"Q & A: Daniel Bille - NT historian uncovers past secrets" by Kevin Purdy

Suffice to say, few people know more about the history of North Tonawanda than Daniel Bille. The city's official historian knows exactly who's buried in Sweeney Cemetery. He knows where, when and why the boundaries were drawn among the three Tonawandas.

More than anything, however, Bille, along with the board members of the North Tonawanda History Museum, wants to ensure that kind of knowledge is available to everyone living in the city.

"There's no reason there should be secrets. This is our history," said Bille. "History should be available to everybody. People need to know where they come from, why they're here."

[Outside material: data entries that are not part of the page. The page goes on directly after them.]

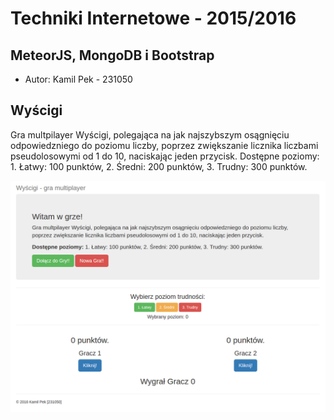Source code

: # Techniki Internetowe - 2015/2016
## MeteorJS, MongoDB i Bootstrap

- Autor: Kamil Pek - 231050

## Wyścigi
Gra multpilayer Wyścigi, polegająca na jak najszybszym osągnięciu odpowiedzniego do poziomu liczby, poprzez zwiększanie licznika liczbami pseudolosowymi od 1 do 10, naciskając jeden przycisk.
Dostępne poziomy: 1. Łatwy: 100 punktów, 2. Średni: 200 punktów, 3. Trudny: 300 punktów.

![screenshot](screenshot.png)

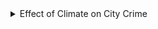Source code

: <details>
<summary> Effect of Climate on City Crime
</summary>
  
  **Description**: Regression analysis of monthly average temperature and frequency of crime in New York City
  
 **Project Goal**: Determine if there is correlation between average temperature and frequency of crime. 
  
  **Results**: 
  
  - Strong evidence in a relationship between average temperature and frequency of crime.
  - Average temperature for monthly periods explains 64% of the variance in frequency of crimes, and 58% of variance for quarterly periods

**Regression Analysis of Monthly Period (Temperature)**

![REgress](https://user-images.githubusercontent.com/70597605/104542410-78607a00-55f1-11eb-82ec-af52d2a9d899.PNG)

**Regression Analysis of Quarterly Periods (Temperature)**


![Capture](https://user-images.githubusercontent.com/70597605/104542540-b65d9e00-55f1-11eb-9fd6-a17715390fc5.PNG)

</details


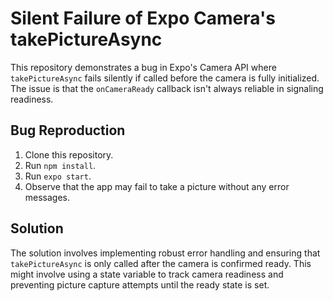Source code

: # Silent Failure of Expo Camera's takePictureAsync

This repository demonstrates a bug in Expo's Camera API where `takePictureAsync` fails silently if called before the camera is fully initialized. The issue is that the `onCameraReady` callback isn't always reliable in signaling readiness.

## Bug Reproduction

1. Clone this repository.
2. Run `npm install`.
3. Run `expo start`.
4. Observe that the app may fail to take a picture without any error messages.

## Solution

The solution involves implementing robust error handling and ensuring that `takePictureAsync` is only called after the camera is confirmed ready. This might involve using a state variable to track camera readiness and preventing picture capture attempts until the ready state is set.
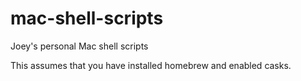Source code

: # mac-shell-scripts
Joey's personal Mac shell scripts

This assumes that you have installed homebrew and enabled casks.
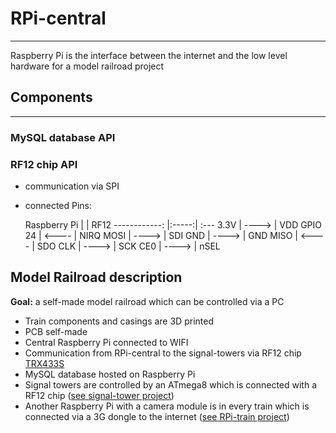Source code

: # RPi-central
-------------

Raspberry Pi is the interface between the internet and the low level hardware for a model railroad project

## Components
-------------

### MySQL database API

### RF12 chip API

- communication via SPI

- connected Pins: 

	Raspberry Pi  |     | RF12
------------: |:-----:| :---
3.3V		  | ----> | VDD
GPIO 24		  | <---- | NIRQ
MOSI 		  | ----> | SDI
GND			  | ----> | GND
MISO 		  | <---- | SDO
CLK  		  | ----> | SCK
CE0			  | ----> | nSEL

## Model Railroad description

**Goal:** a self-made model railroad which can be controlled via a PC

- Train components and casings are 3D printed
- PCB self-made
- Central Raspberry Pi connected to WIFI
- Communication from RPi-central to the signal-towers via RF12 chip [TRX433S][RF12]
- MySQL database hosted on Raspberry Pi
- Signal towers are controlled by an ATmega8 which is connected with a RF12 chip ([see signal-tower project][signal-tower])
- Another Raspberry Pi with a camera module is in every train which is connected via a 3G dongle to the internet ([see RPi-train project][RPi-train])

[RF12]: http://www.matrixmultimedia.com/resources/files/datasheets/RF%20Solutions%20Transciever.pdf
[signal-tower]: https://github.com/kajuten/
[RPi-train]: https://github.com/kajuten/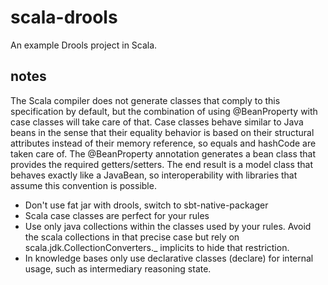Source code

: # scala-drools
An example Drools project in Scala.

## notes

The Scala compiler does not generate classes that comply to this specification by default, but the combination of using @BeanProperty with case classes will take care of that. 
Case classes behave similar to Java beans in the sense that their equality behavior is based on their structural attributes instead of their memory reference, so equals and 
hashCode are taken care of. 
The @BeanProperty annotation generates a bean class that provides the required getters/setters. 
The end result is a model class that behaves exactly like a JavaBean, so interoperability with libraries that assume this convention is possible.

- Don't use fat jar with drools, switch to sbt-native-packager
- Scala case classes are perfect for your rules
- Use only java collections within the classes used by your rules. Avoid the scala collections in that precise case but rely on scala.jdk.CollectionConverters._ implicits to hide that restriction.
- In knowledge bases only use declarative classes (declare) for internal usage, such as intermediary reasoning state.
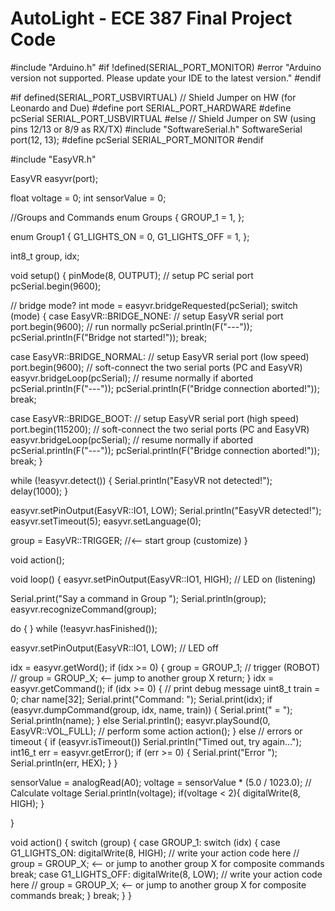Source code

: # AutoLight - ECE 387 Final Project Code
#include "Arduino.h"
#if !defined(SERIAL_PORT_MONITOR)
  #error "Arduino version not supported. Please update your IDE to the latest version."
#endif

#if defined(SERIAL_PORT_USBVIRTUAL)
  // Shield Jumper on HW (for Leonardo and Due)
  #define port SERIAL_PORT_HARDWARE
  #define pcSerial SERIAL_PORT_USBVIRTUAL
#else
  // Shield Jumper on SW (using pins 12/13 or 8/9 as RX/TX)
  #include "SoftwareSerial.h"
  SoftwareSerial port(12, 13);
  #define pcSerial SERIAL_PORT_MONITOR
#endif

#include "EasyVR.h"

EasyVR easyvr(port);

float voltage = 0;
int sensorValue = 0;

//Groups and Commands
enum Groups
{
  GROUP_1  = 1,
};

enum Group1 
{
  G1_LIGHTS_ON = 0,
  G1_LIGHTS_OFF = 1,
};


int8_t group, idx;

void setup()
{
  pinMode(8, OUTPUT);
  // setup PC serial port
  pcSerial.begin(9600);

  // bridge mode?
  int mode = easyvr.bridgeRequested(pcSerial);
  switch (mode)
  {
  case EasyVR::BRIDGE_NONE:
    // setup EasyVR serial port
    port.begin(9600);
    // run normally
    pcSerial.println(F("---"));
    pcSerial.println(F("Bridge not started!"));
    break;
    
  case EasyVR::BRIDGE_NORMAL:
    // setup EasyVR serial port (low speed)
    port.begin(9600);
    // soft-connect the two serial ports (PC and EasyVR)
    easyvr.bridgeLoop(pcSerial);
    // resume normally if aborted
    pcSerial.println(F("---"));
    pcSerial.println(F("Bridge connection aborted!"));
    break;
    
  case EasyVR::BRIDGE_BOOT:
    // setup EasyVR serial port (high speed)
    port.begin(115200);
    // soft-connect the two serial ports (PC and EasyVR)
    easyvr.bridgeLoop(pcSerial);
    // resume normally if aborted
    pcSerial.println(F("---"));
    pcSerial.println(F("Bridge connection aborted!"));
    break;
  }

  while (!easyvr.detect())
  {
    Serial.println("EasyVR not detected!");
    delay(1000);
  }

  easyvr.setPinOutput(EasyVR::IO1, LOW);
  Serial.println("EasyVR detected!");
  easyvr.setTimeout(5);
  easyvr.setLanguage(0);

  group = EasyVR::TRIGGER; //<-- start group (customize)
}

void action();

void loop()
{
  easyvr.setPinOutput(EasyVR::IO1, HIGH); // LED on (listening)

  Serial.print("Say a command in Group ");
  Serial.println(group);
  easyvr.recognizeCommand(group);

  do
  {
  }
  while (!easyvr.hasFinished());
  
  easyvr.setPinOutput(EasyVR::IO1, LOW); // LED off

  idx = easyvr.getWord();
  if (idx >= 0)
  {
    group = GROUP_1;
    // trigger (ROBOT)
    // group = GROUP_X; <-- jump to another group X
    return;
  }
  idx = easyvr.getCommand();
  if (idx >= 0)
  {
    // print debug message
    uint8_t train = 0;
    char name[32];
    Serial.print("Command: ");
    Serial.print(idx);
    if (easyvr.dumpCommand(group, idx, name, train))
    {
      Serial.print(" = ");
      Serial.println(name);
    }
    else
      Serial.println();
    easyvr.playSound(0, EasyVR::VOL_FULL);
    // perform some action
    action();
  }
  else // errors or timeout
  {
    if (easyvr.isTimeout())
      Serial.println("Timed out, try again...");
    int16_t err = easyvr.getError();
    if (err >= 0)
    {
      Serial.print("Error ");
      Serial.println(err, HEX);
    }
  }

  sensorValue = analogRead(A0);
        voltage = sensorValue * (5.0 / 1023.0); // Calculate voltage
        Serial.println(voltage);
        if(voltage < 2){
          digitalWrite(8, HIGH);
        }
 
}

void action()
{
    switch (group)
    {
    case GROUP_1:
      switch (idx)
      {
      case G1_LIGHTS_ON:
        digitalWrite(8, HIGH);
        // write your action code here
        // group = GROUP_X; <-- or jump to another group X for composite commands
        break;
      case G1_LIGHTS_OFF:
        digitalWrite(8, LOW);
        // write your action code here
        // group = GROUP_X; <-- or jump to another group X for composite commands
        break;
      }
      break;
    }
}
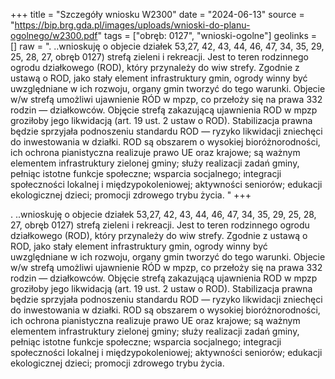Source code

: +++
title = "Szczegóły wniosku W2300"
date = "2024-06-13"
source = "https://bip.brg.gda.pl/images/uploads/wnioski-do-planu-ogolnego/w2300.pdf"
tags = ["obręb: 0127", "wnioski-ogolne"]
geolinks = []
raw = ". ..wnioskuję o objecie działek 53,27, 42, 43, 44, 46, 47, 34, 35, 29, 25, 28, 27, obręb 0127) strefą zieleni i rekreacji. Jest to teren rodzinnego ogrodu działkowego (ROD), który przynależy do wiw strefy. Zgodnie z ustawą o ROD, jako stały element infrastruktury gmin, ogrody winny być uwzględniane w ich rozwoju, organy gmin tworzyć do tego warunki. Objecie w/w strefą umożliwi ujawnienie RÓD w mpzp, co przełoży się na prawa 332 rodzin — działkowców. Objęcie strefą zakazującą ujawnienia ROD w mpzp groziłoby jego likwidacją (art. 19 ust. 2 ustaw o ROD). Stabilizacja prawna będzie sprzyjała podnoszeniu standardu ROD — ryzyko likwidacji zniechęci do inwestowania w działki. ROD są obszarem o wysokiej bioróżnorodności, ich ochrona pianistyczna realizuje prawo UE oraz krajowe; są ważnym elementem infrastruktury zielonej gminy; służy realizacji zadań gminy, pełniąc istotne funkcje społeczne; wsparcia socjalnego; integracji społeczności lokalnej i międzypokoleniowej; aktywności seniorów; edukacji ekologicznej dzieci; promocji zdrowego trybu życia. "
+++

. ..wnioskuję o objecie działek 53,27, 42, 43, 44, 46, 47, 34, 35, 29, 25, 28, 27, obręb 0127) strefą
zieleni i rekreacji. Jest to teren rodzinnego ogrodu działkowego (ROD), który przynależy do wiw strefy.
Zgodnie z ustawą o ROD, jako stały element infrastruktury gmin, ogrody winny być uwzględniane w ich
rozwoju, organy gmin tworzyć do tego warunki. Objecie w/w strefą umożliwi ujawnienie RÓD w mpzp, co
przełoży się na prawa 332 rodzin — działkowców. Objęcie strefą zakazującą ujawnienia ROD w mpzp
groziłoby jego likwidacją (art. 19 ust. 2 ustaw o ROD). Stabilizacja prawna będzie sprzyjała podnoszeniu
standardu ROD — ryzyko likwidacji zniechęci do inwestowania w działki. ROD są obszarem o wysokiej
bioróżnorodności, ich ochrona pianistyczna realizuje prawo UE oraz krajowe; są ważnym elementem
infrastruktury zielonej gminy; służy realizacji zadań gminy, pełniąc istotne funkcje społeczne; wsparcia
socjalnego; integracji społeczności lokalnej i międzypokoleniowej; aktywności seniorów; edukacji ekologicznej
dzieci; promocji zdrowego trybu życia.



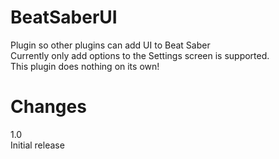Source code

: # BeatSaberUI
Plugin so other plugins can add UI to Beat Saber  
Currently only add options to the Settings screen is supported.  
This plugin does nothing on its own!  
  
# Changes  
1.0  
Initial release  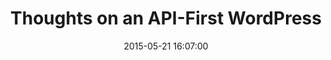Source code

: ---
layout: external-post
title:  "Thoughts on an API-First WordPress"
date:   2015-05-21 16:07:00
categories: blog
tags: wordpress api api-first cms
external-url: https://css-tricks.com/thoughts-on-an-api-first-wordpress/
external-name: CSS-Tricks
---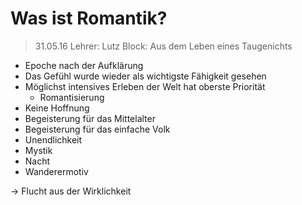 # Was ist Romantik?
> 31.05.16
> Lehrer: Lutz
> Block: Aus dem Leben eines Taugenichts

- Epoche nach der Aufklärung
- Das Gefühl wurde wieder als wichtigste Fähigkeit gesehen
- Möglichst intensives Erleben der Welt hat oberste Priorität
    - Romantisierung
- Keine Hoffnung
- Begeisterung für das Mittelalter
- Begeisterung für das einfache Volk
- Unendlichkeit
- Mystik
- Nacht
- Wanderermotiv

-> Flucht aus der Wirklichkeit

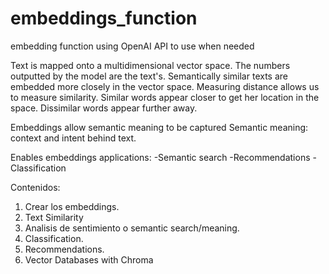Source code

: # embeddings_function
embedding function using OpenAI API to use when needed

Text is mapped onto a multidimensional vector space.
The numbers outputted by the model are the text's. 
Semantically similar texts are embedded more closely in the vector space.
Measuring distance allows us to measure similarity.
Similar words appear closer to get her location in the space. 
Dissimilar words appear further away.

Embeddings allow semantic meaning to be captured 
Semantic meaning: context and intent behind text.

Enables embeddings applications: 
-Semantic search 
-Recommendations 
-Classification

Contenidos:
1. Crear los embeddings.
2. Text Similarity
3. Analisis de sentimiento o semantic search/meaning.
4. Classification.
5. Recommendations.
6. Vector Databases with Chroma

Currently, the History Museum exists mainly on the Web, with a site that compiles the historical tidbits and artifacts the group has received so far. If it receives a charter from the state Education Department, however, board members will begin looking for a building to fill with their wares. While not officially a board member of the museum, Bille is one of its more vocal supporters. He recently sat down to talk about the city's history, as well as the nature of his obsession with it.

In a previous interview, you said that North Tonawanda's history is "found in its attics." Is that where the majority of the museum's artifacts would come from?

Lots of them come from people's attics, and people want to have a place to put their artifacts. Frankly, there's a lot of us who are just plain older, and we've got a lot of stuff our kids are not interested in, but yet we know better than to throw it away because it really has value. Now, we're developing a place to actually put the artifacts people find in their house, their attics. People offer me stuff all the time.

What kind of stuff?

One time, I was offered a baby scale. It came from DeGraff, and I can't tell you the thousands of people in North Tonawanda that were weighed on that thing . . . Those are the kind of things we find.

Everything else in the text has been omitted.